> [Exercise instructions]: For the listing below, return the line containing "Path to folder", the line containing "Authentication token (see", and all lines in between, exactly as written and nothing else.

> [Data supplied]:
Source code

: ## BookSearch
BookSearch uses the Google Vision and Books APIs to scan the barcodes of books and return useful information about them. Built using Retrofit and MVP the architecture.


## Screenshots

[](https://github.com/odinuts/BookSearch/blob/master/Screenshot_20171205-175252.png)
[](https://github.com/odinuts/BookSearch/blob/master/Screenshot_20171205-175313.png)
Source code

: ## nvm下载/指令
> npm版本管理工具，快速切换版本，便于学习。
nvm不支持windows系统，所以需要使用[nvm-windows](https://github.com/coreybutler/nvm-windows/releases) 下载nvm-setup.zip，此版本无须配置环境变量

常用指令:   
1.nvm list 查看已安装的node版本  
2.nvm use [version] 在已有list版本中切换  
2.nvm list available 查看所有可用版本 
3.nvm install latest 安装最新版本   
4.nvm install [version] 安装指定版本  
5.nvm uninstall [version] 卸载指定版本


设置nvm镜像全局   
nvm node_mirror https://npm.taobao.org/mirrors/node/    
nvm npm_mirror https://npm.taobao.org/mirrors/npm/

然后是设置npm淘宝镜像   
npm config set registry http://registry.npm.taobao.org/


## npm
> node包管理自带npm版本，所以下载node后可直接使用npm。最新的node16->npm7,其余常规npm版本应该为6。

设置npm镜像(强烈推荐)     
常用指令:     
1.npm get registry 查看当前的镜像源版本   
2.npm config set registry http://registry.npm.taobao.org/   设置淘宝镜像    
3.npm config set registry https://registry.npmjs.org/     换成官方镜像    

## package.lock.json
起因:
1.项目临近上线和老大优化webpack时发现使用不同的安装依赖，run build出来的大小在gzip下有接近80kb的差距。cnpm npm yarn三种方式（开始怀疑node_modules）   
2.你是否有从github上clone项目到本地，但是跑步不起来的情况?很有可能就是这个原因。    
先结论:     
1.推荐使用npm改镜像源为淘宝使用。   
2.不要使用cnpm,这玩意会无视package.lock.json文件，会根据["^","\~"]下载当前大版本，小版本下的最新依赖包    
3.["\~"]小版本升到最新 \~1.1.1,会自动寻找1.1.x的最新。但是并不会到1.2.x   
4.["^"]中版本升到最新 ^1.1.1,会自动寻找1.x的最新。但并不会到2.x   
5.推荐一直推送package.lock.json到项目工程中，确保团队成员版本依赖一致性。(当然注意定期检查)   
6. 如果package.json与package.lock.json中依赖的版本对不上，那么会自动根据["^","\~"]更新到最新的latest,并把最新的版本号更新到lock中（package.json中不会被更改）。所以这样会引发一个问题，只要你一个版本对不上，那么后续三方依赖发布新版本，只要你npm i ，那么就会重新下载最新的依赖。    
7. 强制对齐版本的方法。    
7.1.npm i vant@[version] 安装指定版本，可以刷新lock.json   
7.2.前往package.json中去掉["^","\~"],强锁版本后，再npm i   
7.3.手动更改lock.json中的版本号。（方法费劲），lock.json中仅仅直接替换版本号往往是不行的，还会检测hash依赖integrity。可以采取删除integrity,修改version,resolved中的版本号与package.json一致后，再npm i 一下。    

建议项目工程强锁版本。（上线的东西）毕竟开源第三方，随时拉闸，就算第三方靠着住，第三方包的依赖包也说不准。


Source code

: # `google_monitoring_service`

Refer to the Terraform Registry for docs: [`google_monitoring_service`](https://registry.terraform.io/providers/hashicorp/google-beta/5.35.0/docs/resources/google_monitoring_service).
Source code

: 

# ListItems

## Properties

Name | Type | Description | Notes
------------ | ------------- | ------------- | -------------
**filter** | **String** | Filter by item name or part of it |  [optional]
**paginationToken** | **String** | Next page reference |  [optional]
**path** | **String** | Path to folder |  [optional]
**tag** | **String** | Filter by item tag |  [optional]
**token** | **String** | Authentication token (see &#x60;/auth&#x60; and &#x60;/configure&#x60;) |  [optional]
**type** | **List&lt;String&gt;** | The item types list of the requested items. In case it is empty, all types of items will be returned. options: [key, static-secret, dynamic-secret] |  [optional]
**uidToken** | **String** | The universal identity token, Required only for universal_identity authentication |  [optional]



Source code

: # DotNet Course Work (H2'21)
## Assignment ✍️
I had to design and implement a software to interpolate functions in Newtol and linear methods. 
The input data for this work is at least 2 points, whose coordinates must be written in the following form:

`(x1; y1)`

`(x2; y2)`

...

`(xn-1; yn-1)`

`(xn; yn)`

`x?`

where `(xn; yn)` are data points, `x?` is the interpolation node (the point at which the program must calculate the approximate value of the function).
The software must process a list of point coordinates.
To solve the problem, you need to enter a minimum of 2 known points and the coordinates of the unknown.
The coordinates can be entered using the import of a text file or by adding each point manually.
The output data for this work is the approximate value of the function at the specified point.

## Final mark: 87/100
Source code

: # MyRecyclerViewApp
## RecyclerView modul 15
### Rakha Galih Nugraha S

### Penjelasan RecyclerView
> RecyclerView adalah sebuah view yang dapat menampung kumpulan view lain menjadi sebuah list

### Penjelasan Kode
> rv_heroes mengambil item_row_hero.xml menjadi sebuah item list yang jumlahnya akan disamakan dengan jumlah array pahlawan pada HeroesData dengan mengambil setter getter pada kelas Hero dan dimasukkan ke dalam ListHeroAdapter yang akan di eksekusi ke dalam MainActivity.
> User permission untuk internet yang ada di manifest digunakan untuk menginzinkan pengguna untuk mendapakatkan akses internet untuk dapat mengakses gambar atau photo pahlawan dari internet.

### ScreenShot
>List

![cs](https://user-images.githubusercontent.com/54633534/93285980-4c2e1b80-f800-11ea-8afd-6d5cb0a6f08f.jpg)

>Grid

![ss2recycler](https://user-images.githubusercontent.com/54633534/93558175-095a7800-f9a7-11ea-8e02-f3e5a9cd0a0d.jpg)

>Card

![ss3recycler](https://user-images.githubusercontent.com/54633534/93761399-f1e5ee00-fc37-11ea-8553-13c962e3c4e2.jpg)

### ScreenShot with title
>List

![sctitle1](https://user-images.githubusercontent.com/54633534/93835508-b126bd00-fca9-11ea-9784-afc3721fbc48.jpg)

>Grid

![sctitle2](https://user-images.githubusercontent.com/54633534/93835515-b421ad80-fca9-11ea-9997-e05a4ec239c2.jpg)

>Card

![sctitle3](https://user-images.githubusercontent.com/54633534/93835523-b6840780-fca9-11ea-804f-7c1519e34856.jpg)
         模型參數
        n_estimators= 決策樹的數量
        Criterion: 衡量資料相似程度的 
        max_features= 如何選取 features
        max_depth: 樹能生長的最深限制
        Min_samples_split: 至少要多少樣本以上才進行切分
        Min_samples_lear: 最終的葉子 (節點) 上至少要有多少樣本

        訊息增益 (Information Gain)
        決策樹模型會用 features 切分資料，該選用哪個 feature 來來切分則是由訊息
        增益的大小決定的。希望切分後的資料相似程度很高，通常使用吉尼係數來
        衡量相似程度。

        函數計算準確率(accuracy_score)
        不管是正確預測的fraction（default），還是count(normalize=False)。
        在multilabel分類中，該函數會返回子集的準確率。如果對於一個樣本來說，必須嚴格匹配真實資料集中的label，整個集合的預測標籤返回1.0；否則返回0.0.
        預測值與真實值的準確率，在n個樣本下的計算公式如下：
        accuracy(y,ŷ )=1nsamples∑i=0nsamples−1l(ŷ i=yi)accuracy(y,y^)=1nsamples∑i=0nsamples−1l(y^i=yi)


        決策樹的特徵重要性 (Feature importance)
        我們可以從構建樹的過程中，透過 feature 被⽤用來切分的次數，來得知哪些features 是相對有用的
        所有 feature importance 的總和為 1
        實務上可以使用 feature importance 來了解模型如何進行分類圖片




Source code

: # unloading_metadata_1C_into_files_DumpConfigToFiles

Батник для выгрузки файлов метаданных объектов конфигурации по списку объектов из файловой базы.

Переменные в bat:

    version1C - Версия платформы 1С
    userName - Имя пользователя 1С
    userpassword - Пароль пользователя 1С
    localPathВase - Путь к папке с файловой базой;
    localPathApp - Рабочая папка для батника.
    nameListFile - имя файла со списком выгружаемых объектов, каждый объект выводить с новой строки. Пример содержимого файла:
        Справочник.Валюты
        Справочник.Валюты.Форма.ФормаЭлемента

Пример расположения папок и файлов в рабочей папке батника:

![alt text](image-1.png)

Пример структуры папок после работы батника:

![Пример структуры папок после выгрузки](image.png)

> [Answer for this exercise]:
**path** | **String** | Path to folder |  [optional]
**tag** | **String** | Filter by item tag |  [optional]
**token** | **String** | Authentication token (see &#x60;/auth&#x60; and &#x60;/configure&#x60;) |  [optional]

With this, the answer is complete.